You can see it tried to request the value and it was not returned, instead it was null. In fact, I think when I first testing this for this log, in fact I was relying on the fact it was a Driver Set level GCV and Named Password. Who wants to maintain this all over the place and the inheritance works great in the engine. Alas.

As a side note, in order for Named Passwords to be retrievable from within workflows, there is a GCV on the User Application, with a specific name you need to enable/add.

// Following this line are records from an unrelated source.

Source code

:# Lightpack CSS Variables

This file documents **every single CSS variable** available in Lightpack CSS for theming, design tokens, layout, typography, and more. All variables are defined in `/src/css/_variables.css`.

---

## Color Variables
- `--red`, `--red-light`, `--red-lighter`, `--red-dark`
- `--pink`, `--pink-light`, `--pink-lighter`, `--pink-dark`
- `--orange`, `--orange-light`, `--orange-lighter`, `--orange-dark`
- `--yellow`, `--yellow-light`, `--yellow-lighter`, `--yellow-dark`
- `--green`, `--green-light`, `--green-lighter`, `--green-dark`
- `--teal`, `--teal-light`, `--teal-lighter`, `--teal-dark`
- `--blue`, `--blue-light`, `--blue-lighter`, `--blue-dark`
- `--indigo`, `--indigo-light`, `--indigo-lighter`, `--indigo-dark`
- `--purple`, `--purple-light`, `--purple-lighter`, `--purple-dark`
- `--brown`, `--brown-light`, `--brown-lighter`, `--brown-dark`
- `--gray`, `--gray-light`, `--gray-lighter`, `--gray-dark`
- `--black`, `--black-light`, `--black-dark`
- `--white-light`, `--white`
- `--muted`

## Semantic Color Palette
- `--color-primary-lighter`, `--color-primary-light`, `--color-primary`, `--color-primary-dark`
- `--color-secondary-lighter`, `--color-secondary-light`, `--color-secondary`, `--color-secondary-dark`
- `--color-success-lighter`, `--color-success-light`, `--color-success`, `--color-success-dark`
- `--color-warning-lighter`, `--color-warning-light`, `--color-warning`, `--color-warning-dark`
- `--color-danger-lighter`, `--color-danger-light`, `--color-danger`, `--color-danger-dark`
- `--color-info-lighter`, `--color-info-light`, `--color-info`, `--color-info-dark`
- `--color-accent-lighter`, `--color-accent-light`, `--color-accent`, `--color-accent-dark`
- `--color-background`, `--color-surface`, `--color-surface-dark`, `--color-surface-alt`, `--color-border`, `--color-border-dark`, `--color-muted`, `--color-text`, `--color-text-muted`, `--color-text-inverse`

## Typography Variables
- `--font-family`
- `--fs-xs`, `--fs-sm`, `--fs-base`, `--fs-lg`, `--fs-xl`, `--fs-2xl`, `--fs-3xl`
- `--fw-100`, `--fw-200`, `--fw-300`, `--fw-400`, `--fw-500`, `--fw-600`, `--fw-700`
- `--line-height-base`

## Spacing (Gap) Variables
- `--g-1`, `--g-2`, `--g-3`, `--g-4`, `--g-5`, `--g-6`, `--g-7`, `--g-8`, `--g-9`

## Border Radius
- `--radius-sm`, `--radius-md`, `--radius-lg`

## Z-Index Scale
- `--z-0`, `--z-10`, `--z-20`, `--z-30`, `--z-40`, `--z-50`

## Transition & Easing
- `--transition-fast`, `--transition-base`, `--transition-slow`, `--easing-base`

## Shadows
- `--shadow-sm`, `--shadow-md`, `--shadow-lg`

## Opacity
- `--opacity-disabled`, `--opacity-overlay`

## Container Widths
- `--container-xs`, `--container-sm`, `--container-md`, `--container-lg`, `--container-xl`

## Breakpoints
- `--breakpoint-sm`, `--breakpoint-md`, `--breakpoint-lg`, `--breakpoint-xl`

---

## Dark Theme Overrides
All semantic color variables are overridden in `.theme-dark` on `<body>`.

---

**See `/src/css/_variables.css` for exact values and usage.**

It must be named "allow-fetch-named-passwords" and the value must be "true". The later User Application packaged drivers seem to ship with the value defined but not enabled. Alas, in order for it to take affect, you not only need to restart the User Application driver, you also should restart the User Application web app, which can take some time. This is also true when you make changes. I cannot quite figure out the specifics of when the web app MUST be restarted vs when it must not, but it is just easier to restart it than waste time fighting the issue.

2016-06-28 15:37:36,368 [pool-4-thread-10] DEBUG com.novell.soa.af.impl.core.DataItemEvaluator- [RBPM] evaluating source expression: GCV.get('UAProvURL')   '/role/service'

My next item in the Pre-Activity is to get the URL for the SOAP endpoint. I hate hard coding strings like this, especially URL's which invariably change. Thus I used a GCV for the basic User App URL and appended the text string to get to the SOAP endpoint for Role operations. (There is a resource/service and other endpoints. If you go those URL's and append ?WSDL you should be able to see and download the WSDL XML file. Open that in SOAP UI a free tool for doing SOAP work, and you can read what the various functions are available.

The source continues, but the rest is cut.